## Your assignment
Which lines below fall between the one containing "### Required" and the one containing "supporting CN and OV."? Repeat them exactly, counting both of those lines, and add nothing else.
——
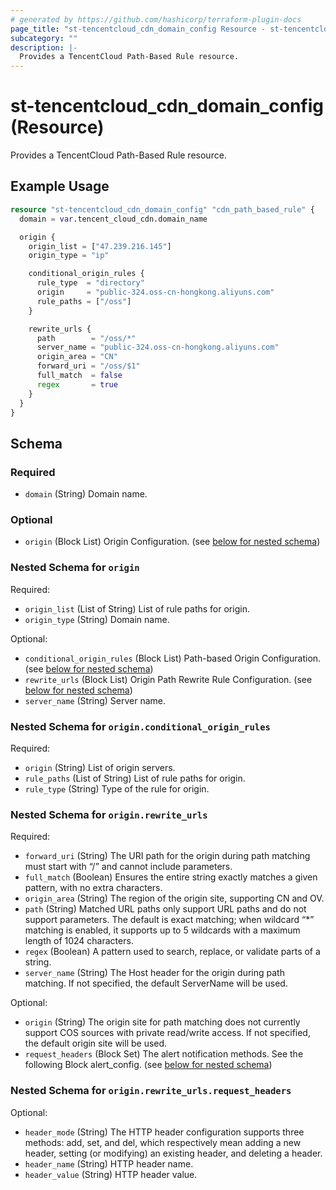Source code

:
 ```yaml
---
# generated by https://github.com/hashicorp/terraform-plugin-docs
page_title: "st-tencentcloud_cdn_domain_config Resource - st-tencentcloud"
subcategory: ""
description: |-
  Provides a TencentCloud Path-Based Rule resource.
---
```


# st-tencentcloud_cdn_domain_config (Resource)

Provides a TencentCloud Path-Based Rule resource.

## Example Usage

```terraform
resource "st-tencentcloud_cdn_domain_config" "cdn_path_based_rule" {
  domain = var.tencent_cloud_cdn.domain_name

  origin {
    origin_list = ["47.239.216.145"]
    origin_type = "ip"

    conditional_origin_rules {
      rule_type  = "directory"
      origin     = "public-324.oss-cn-hongkong.aliyuns.com"
      rule_paths = ["/oss"]
    }

    rewrite_urls {
      path        = "/oss/*"
      server_name = "public-324.oss-cn-hongkong.aliyuns.com"
      origin_area = "CN"
      forward_uri = "/oss/$1"
      full_match  = false
      regex       = true
    }
  }
}
```

<!-- schema generated by tfplugindocs -->
## Schema

### Required

- `domain` (String) Domain name.

### Optional

- `origin` (Block List) Origin Configuration. (see [below for nested schema](#nestedblock--origin))

<a id="nestedblock--origin"></a>
### Nested Schema for `origin`

Required:

- `origin_list` (List of String) List of rule paths for origin.
- `origin_type` (String) Domain name.

Optional:

- `conditional_origin_rules` (Block List) Path-based Origin Configuration. (see [below for nested schema](#nestedblock--origin--conditional_origin_rules))
- `rewrite_urls` (Block List) Origin Path Rewrite Rule Configuration. (see [below for nested schema](#nestedblock--origin--rewrite_urls))
- `server_name` (String) Server name.

<a id="nestedblock--origin--conditional_origin_rules"></a>
### Nested Schema for `origin.conditional_origin_rules`

Required:

- `origin` (String) List of origin servers.
- `rule_paths` (List of String) List of rule paths for origin.
- `rule_type` (String) Type of the rule for origin.


<a id="nestedblock--origin--rewrite_urls"></a>
### Nested Schema for `origin.rewrite_urls`

Required:

- `forward_uri` (String) The URI path for the origin during path matching must start with “/” and cannot include parameters.
- `full_match` (Boolean) Ensures the entire string exactly matches a given pattern, with no extra characters.
- `origin_area` (String) The region of the origin site, supporting CN and OV.
- `path` (String) Matched URL paths only support URL paths and do not support parameters. The default is exact matching; when wildcard “*” matching is enabled, it supports up to 5 wildcards with a maximum length of 1024 characters.
- `regex` (Boolean) A pattern used to search, replace, or validate parts of a string.
- `server_name` (String) The Host header for the origin during path matching. If not specified, the default ServerName will be used.

Optional:

- `origin` (String) The origin site for path matching does not currently support COS sources with private read/write access. If not specified, the default origin site will be used.
- `request_headers` (Block Set) The alert notification methods. See the following Block alert_config. (see [below for nested schema](#nestedblock--origin--rewrite_urls--request_headers))

<a id="nestedblock--origin--rewrite_urls--request_headers"></a>
### Nested Schema for `origin.rewrite_urls.request_headers`

Optional:

- `header_mode` (String) The HTTP header configuration supports three methods: add, set, and del, which respectively mean adding a new header, setting (or modifying) an existing header, and deleting a header.
- `header_name` (String) HTTP header name.
- `header_value` (String) HTTP header value.


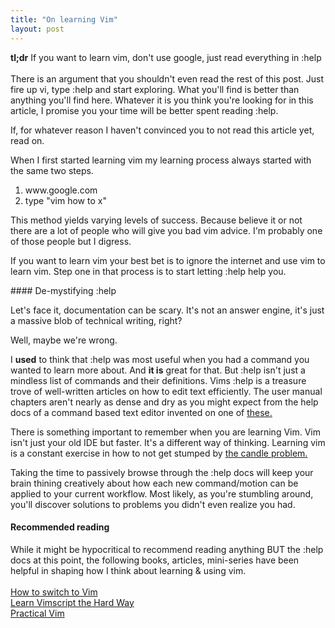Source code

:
 ```yaml
---
title: "On learning Vim"
layout: post
---
```

<p class="intro">
  <b>tl;dr</b> If you want to learn vim, don't use google, just read everything in :help
  <br> <br >
  There is an argument that you shouldn't even read the rest of this post. Just fire up vi, type :help 
  and start exploring. What you'll find is better than anything you'll find here. Whatever it is you
  think you're looking for in this article, I promise you your time will be better spent reading :help.
</p>
<p>If, for whatever reason I haven't convinced you to not read this article yet, read on.</p>
<p>When I first started learning vim my learning process always started with the same two steps.</p>
<ol>
  <li>www.google.com</li>
  <li>type "vim how to x"</li>
</ol>
<p>
This method yields varying levels of success. Because believe it or not there are a lot of 
people who will give you bad vim advice. I'm probably one of those people but I digress.
</p>
<p>
If you want to learn vim your best bet is to ignore the internet and use vim to learn vim. 
Step one in that process is to start letting :help help you.
</p>
#### De-mystifying :help
<p>
Let's face it, documentation can be scary. It's not an answer engine, it's just a massive blob of technical
writing, right?

Well, maybe we're wrong.

I <b>used</b> to think that :help was most useful when you had a command you wanted to learn more about. 
And <b>it is</b> great for that. But :help isn't just a mindless list of commands and their definitions. 
Vims :help is a treasure trove of well-written articles on how to edit text efficiently. 
The user manual chapters aren't nearly as dense and dry as you might expect from the help docs 
of a command based text editor invented on one of <a href="http://en.wikipedia.org/wiki/ADM-3A" title="ADM3A">these.</a>
</p>
<p>
There is something important to remember when you are learning Vim.
Vim isn't just your old IDE but faster. It's a different way of thinking. Learning vim is a constant exercise 
in how to not get stumped by <a href="http://en.wikipedia.org/wiki/Candle_problem">the candle problem.</a>
</p>
<p>
  Taking the time to passively browse through the :help docs will keep your brain thining creatively about
  how each new command/motion can be applied to your current workflow. Most likely, as you're stumbling around,
  you'll discover solutions to problems you didn't even realize you had. 
</p>
<h4>Recommended reading</h4>
<p>
  While it might be hypocritical to recommend reading anything BUT the :help docs at this point,
  the following books, articles, mini-series have been helpful in shaping how I think about learning &amp; using vim. <br ><br>
<a href="http://www.naildrivin5.com/blog/2013/04/24/how-to-switch-to-vim.html" title="How to switch to vim">How to switch to Vim</a><br >
<a href="http://learnvimscriptthehardway.stevelosh.com" title="Learn vimscript the hard way">Learn Vimscript the Hard Way</a><br >
<a href="http://pragprog.com/book/dnvim/practical-vim" title="Practical Vim">Practical Vim</a><br >
</p>
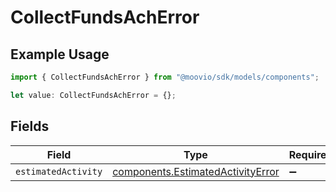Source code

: # CollectFundsAchError

## Example Usage

```typescript
import { CollectFundsAchError } from "@moovio/sdk/models/components";

let value: CollectFundsAchError = {};
```

## Fields

| Field                                                                                  | Type                                                                                   | Required                                                                               | Description                                                                            |
| -------------------------------------------------------------------------------------- | -------------------------------------------------------------------------------------- | -------------------------------------------------------------------------------------- | -------------------------------------------------------------------------------------- |
| `estimatedActivity`                                                                    | [components.EstimatedActivityError](../../models/components/estimatedactivityerror.md) | :heavy_minus_sign:                                                                     | N/A                                                                                    |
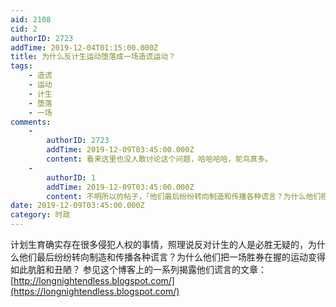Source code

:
 ```yaml
---
aid: 2108
cid: 2
authorID: 2723
addTime: 2019-12-04T01:15:00.000Z
title: 为什么反计生运动堕落成一场造谎运动？
tags:
    - 造谎
    - 运动
    - 计生
    - 堕落
    - 一场
comments:
    -
        authorID: 2723
        addTime: 2019-12-09T03:45:00.000Z
        content: 看来这里也没人敢讨论这个问题，哈哈哈哈，鸵鸟真多。
    -
        authorID: 1
        addTime: 2019-12-09T03:45:00.000Z
        content: 不明所以的帖子，「他们最后纷纷转向制造和传播各种谎言？为什么他们把一场胜券在握的运动变得如此肮脏和丑陋？」**他们**是谁？一头雾水。
date: 2019-12-09T03:45:00.000Z
category: 时政
---
```


计划生育确实存在很多侵犯人权的事情，照理说反对计生的人是必胜无疑的，为什么他们最后纷纷转向制造和传播各种谎言？为什么他们把一场胜券在握的运动变得如此肮脏和丑陋？ 参见这个博客上的一系列揭露他们谎言的文章：[http://longnightendless.blogspot.com/](https://longnightendless.blogspot.com/)
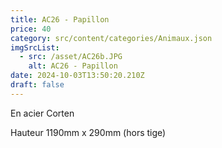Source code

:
```yaml
---
title: AC26 - Papillon
price: 40
category: src/content/categories/Animaux.json
imgSrcList:
  - src: /asset/AC26b.JPG
    alt: AC26 - Papillon
date: 2024-10-03T13:50:20.210Z
draft: false
---
```


En acier Corten

Hauteur 1190mm x 290mm (hors tige)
——
## Solution for this exercise
### Required

- `domain` (String) Domain name.

### Optional

- `origin` (Block List) Origin Configuration. (see [below for nested schema](#nestedblock--origin))

<a id="nestedblock--origin"></a>
### Nested Schema for `origin`

Required:

- `origin_list` (List of String) List of rule paths for origin.
- `origin_type` (String) Domain name.

Optional:

- `conditional_origin_rules` (Block List) Path-based Origin Configuration. (see [below for nested schema](#nestedblock--origin--conditional_origin_rules))
- `rewrite_urls` (Block List) Origin Path Rewrite Rule Configuration. (see [below for nested schema](#nestedblock--origin--rewrite_urls))
- `server_name` (String) Server name.

<a id="nestedblock--origin--conditional_origin_rules"></a>
### Nested Schema for `origin.conditional_origin_rules`

Required:

- `origin` (String) List of origin servers.
- `rule_paths` (List of String) List of rule paths for origin.
- `rule_type` (String) Type of the rule for origin.


<a id="nestedblock--origin--rewrite_urls"></a>
### Nested Schema for `origin.rewrite_urls`

Required:

- `forward_uri` (String) The URI path for the origin during path matching must start with “/” and cannot include parameters.
- `full_match` (Boolean) Ensures the entire string exactly matches a given pattern, with no extra characters.
- `origin_area` (String) The region of the origin site, supporting CN and OV.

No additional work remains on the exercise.